(Plain-text document sources)
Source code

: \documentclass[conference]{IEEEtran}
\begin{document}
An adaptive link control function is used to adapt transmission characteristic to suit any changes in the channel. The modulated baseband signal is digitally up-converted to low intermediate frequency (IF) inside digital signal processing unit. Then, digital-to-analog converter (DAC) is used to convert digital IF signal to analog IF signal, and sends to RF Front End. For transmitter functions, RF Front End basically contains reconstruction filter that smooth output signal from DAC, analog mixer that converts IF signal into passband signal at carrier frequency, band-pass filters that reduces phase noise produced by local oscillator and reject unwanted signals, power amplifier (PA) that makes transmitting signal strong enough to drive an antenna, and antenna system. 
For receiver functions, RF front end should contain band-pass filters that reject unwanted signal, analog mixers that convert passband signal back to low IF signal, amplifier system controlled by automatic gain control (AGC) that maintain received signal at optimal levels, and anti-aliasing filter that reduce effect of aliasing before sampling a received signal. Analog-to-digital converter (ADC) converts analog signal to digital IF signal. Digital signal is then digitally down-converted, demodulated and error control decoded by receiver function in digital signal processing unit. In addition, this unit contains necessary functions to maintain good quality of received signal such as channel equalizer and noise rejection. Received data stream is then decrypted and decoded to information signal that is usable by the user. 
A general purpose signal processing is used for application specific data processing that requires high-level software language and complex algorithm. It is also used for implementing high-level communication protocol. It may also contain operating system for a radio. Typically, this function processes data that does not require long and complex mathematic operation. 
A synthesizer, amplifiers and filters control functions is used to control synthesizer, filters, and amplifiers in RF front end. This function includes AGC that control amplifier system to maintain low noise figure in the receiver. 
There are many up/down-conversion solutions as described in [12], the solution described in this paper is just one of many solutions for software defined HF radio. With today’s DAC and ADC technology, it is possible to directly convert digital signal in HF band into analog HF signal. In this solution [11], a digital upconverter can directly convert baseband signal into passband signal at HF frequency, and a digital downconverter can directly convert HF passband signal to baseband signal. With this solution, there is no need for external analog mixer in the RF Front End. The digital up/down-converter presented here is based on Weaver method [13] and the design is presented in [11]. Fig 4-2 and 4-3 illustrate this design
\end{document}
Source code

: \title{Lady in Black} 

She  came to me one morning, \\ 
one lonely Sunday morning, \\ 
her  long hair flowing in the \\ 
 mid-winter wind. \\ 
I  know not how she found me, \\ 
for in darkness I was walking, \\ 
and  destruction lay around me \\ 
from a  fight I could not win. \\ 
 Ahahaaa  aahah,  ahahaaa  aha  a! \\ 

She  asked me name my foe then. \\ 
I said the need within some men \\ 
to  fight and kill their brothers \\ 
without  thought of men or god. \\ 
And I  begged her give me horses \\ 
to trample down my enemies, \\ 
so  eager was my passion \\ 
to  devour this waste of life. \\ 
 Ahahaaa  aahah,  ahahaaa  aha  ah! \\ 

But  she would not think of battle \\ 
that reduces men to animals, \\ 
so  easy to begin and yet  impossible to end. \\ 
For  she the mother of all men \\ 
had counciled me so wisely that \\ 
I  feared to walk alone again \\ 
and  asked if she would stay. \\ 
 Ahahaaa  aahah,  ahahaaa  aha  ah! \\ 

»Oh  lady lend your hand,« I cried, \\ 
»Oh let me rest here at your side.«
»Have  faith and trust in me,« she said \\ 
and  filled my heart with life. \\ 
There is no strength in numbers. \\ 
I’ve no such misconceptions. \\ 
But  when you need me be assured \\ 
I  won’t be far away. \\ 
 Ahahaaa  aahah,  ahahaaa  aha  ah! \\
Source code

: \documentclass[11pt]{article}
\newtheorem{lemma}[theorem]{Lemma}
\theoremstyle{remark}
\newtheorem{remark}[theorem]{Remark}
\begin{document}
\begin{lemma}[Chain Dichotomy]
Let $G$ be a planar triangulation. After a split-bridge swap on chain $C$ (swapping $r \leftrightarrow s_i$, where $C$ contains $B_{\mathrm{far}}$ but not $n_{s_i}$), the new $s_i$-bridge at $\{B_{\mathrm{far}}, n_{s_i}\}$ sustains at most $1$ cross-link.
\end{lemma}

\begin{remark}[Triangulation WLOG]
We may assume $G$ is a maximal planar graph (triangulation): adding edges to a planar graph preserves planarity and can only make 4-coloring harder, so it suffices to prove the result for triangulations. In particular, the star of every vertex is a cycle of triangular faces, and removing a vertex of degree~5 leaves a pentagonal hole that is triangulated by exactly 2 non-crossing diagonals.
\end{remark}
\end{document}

### Exercise:
Please write the entries out again exactly as they stand.

### Final answer:
Source code

: \documentclass[conference]{IEEEtran}
\begin{document}
An adaptive link control function is used to adapt transmission characteristic to suit any changes in the channel. The modulated baseband signal is digitally up-converted to low intermediate frequency (IF) inside digital signal processing unit. Then, digital-to-analog converter (DAC) is used to convert digital IF signal to analog IF signal, and sends to RF Front End. For transmitter functions, RF Front End basically contains reconstruction filter that smooth output signal from DAC, analog mixer that converts IF signal into passband signal at carrier frequency, band-pass filters that reduces phase noise produced by local oscillator and reject unwanted signals, power amplifier (PA) that makes transmitting signal strong enough to drive an antenna, and antenna system. 
For receiver functions, RF front end should contain band-pass filters that reject unwanted signal, analog mixers that convert passband signal back to low IF signal, amplifier system controlled by automatic gain control (AGC) that maintain received signal at optimal levels, and anti-aliasing filter that reduce effect of aliasing before sampling a received signal. Analog-to-digital converter (ADC) converts analog signal to digital IF signal. Digital signal is then digitally down-converted, demodulated and error control decoded by receiver function in digital signal processing unit. In addition, this unit contains necessary functions to maintain good quality of received signal such as channel equalizer and noise rejection. Received data stream is then decrypted and decoded to information signal that is usable by the user. 
A general purpose signal processing is used for application specific data processing that requires high-level software language and complex algorithm. It is also used for implementing high-level communication protocol. It may also contain operating system for a radio. Typically, this function processes data that does not require long and complex mathematic operation. 
A synthesizer, amplifiers and filters control functions is used to control synthesizer, filters, and amplifiers in RF front end. This function includes AGC that control amplifier system to maintain low noise figure in the receiver. 
There are many up/down-conversion solutions as described in [12], the solution described in this paper is just one of many solutions for software defined HF radio. With today’s DAC and ADC technology, it is possible to directly convert digital signal in HF band into analog HF signal. In this solution [11], a digital upconverter can directly convert baseband signal into passband signal at HF frequency, and a digital downconverter can directly convert HF passband signal to baseband signal. With this solution, there is no need for external analog mixer in the RF Front End. The digital up/down-converter presented here is based on Weaver method [13] and the design is presented in [11]. Fig 4-2 and 4-3 illustrate this design
\end{document}
Source code

: \title{Lady in Black} 

She  came to me one morning, \\ 
one lonely Sunday morning, \\ 
her  long hair flowing in the \\ 
 mid-winter wind. \\ 
I  know not how she found me, \\ 
for in darkness I was walking, \\ 
and  destruction lay around me \\ 
from a  fight I could not win. \\ 
 Ahahaaa  aahah,  ahahaaa  aha  a! \\ 

She  asked me name my foe then. \\ 
I said the need within some men \\ 
to  fight and kill their brothers \\ 
without  thought of men or god. \\ 
And I  begged her give me horses \\ 
to trample down my enemies, \\ 
so  eager was my passion \\ 
to  devour this waste of life. \\ 
 Ahahaaa  aahah,  ahahaaa  aha  ah! \\ 

But  she would not think of battle \\ 
that reduces men to animals, \\ 
so  easy to begin and yet  impossible to end. \\ 
For  she the mother of all men \\ 
had counciled me so wisely that \\ 
I  feared to walk alone again \\ 
and  asked if she would stay. \\ 
 Ahahaaa  aahah,  ahahaaa  aha  ah! \\ 

»Oh  lady lend your hand,« I cried, \\ 
»Oh let me rest here at your side.«
»Have  faith and trust in me,« she said \\ 
and  filled my heart with life. \\ 
There is no strength in numbers. \\ 
I’ve no such misconceptions. \\ 
But  when you need me be assured \\ 
I  won’t be far away. \\ 
 Ahahaaa  aahah,  ahahaaa  aha  ah! \\
Source code

: \documentclass[11pt]{article}
\newtheorem{lemma}[theorem]{Lemma}
\theoremstyle{remark}
\newtheorem{remark}[theorem]{Remark}
\begin{document}
\begin{lemma}[Chain Dichotomy]
Let $G$ be a planar triangulation. After a split-bridge swap on chain $C$ (swapping $r \leftrightarrow s_i$, where $C$ contains $B_{\mathrm{far}}$ but not $n_{s_i}$), the new $s_i$-bridge at $\{B_{\mathrm{far}}, n_{s_i}\}$ sustains at most $1$ cross-link.
\end{lemma}

\begin{remark}[Triangulation WLOG]
We may assume $G$ is a maximal planar graph (triangulation): adding edges to a planar graph preserves planarity and can only make 4-coloring harder, so it suffices to prove the result for triangulations. In particular, the star of every vertex is a cycle of triangular faces, and removing a vertex of degree~5 leaves a pentagonal hole that is triangulated by exactly 2 non-crossing diagonals.
\end{remark}
\end{document}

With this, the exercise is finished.